---- Extracted information

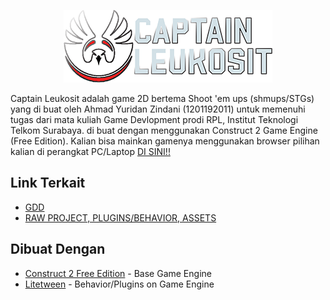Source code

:<p align="center">
  <img src="images/logo.png" alt="Logo" />
</p>

Captain Leukosit adalah game 2D bertema Shoot 'em ups (shmups/STGs) yang di buat oleh Ahmad Yuridan Zindani (1201192011) untuk memenuhi tugas dari mata kuliah Game Devlopment prodi RPL, Institut Teknologi Telkom Surabaya. di buat dengan menggunakan Construct 2 Game Engine (Free Edition). Kalian bisa mainkan gamenya menggunakan browser pilihan kalian di perangkat PC/Laptop [DI SINI!!](https://captain-leukosit-game.vercel.app/)

## Link Terkait

* [GDD](https://drive.google.com/file/d/1-vTAdkvPu4tF1Cd3EZeEtqX0tzLyJK_n/view?usp=sharing)
* [RAW PROJECT, PLUGINS/BEHAVIOR, ASSETS](https://drive.google.com/drive/folders/1qD9-Xru_lj6IsGzBRj4duU0YJLCmvw3H?usp=sharing)

## Dibuat Dengan

* [Construct 2 Free Edition](https://www.construct.net/en/construct-2/download?srsltid=AfmBOoqDn1UgYiPJ4rrNP7Md-9rq6vg_dYnlSBZpBPZI8c5yeT7W9ZqK) - Base Game Engine
* [Litetween](https://www.construct.net/en/forum/construct-2/addons-29/behavior-litetween-48240?srsltid=AfmBOooUXhXNoY05xaYBuHVx41y0-iTCNQV0-OVV-oQzOiIBJSVRrxSI) - Behavior/Plugins on Game Engine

--------

Each line above that carries the string "srsltid" has to be returned.

* [Construct 2 Free Edition](https://www.construct.net/en/construct-2/download?srsltid=AfmBOoqDn1UgYiPJ4rrNP7Md-9rq6vg_dYnlSBZpBPZI8c5yeT7W9ZqK) - Base Game Engine
* [Litetween](https://www.construct.net/en/forum/construct-2/addons-29/behavior-litetween-48240?srsltid=AfmBOooUXhXNoY05xaYBuHVx41y0-iTCNQV0-OVV-oQzOiIBJSVRrxSI) - Behavior/Plugins on Game Engine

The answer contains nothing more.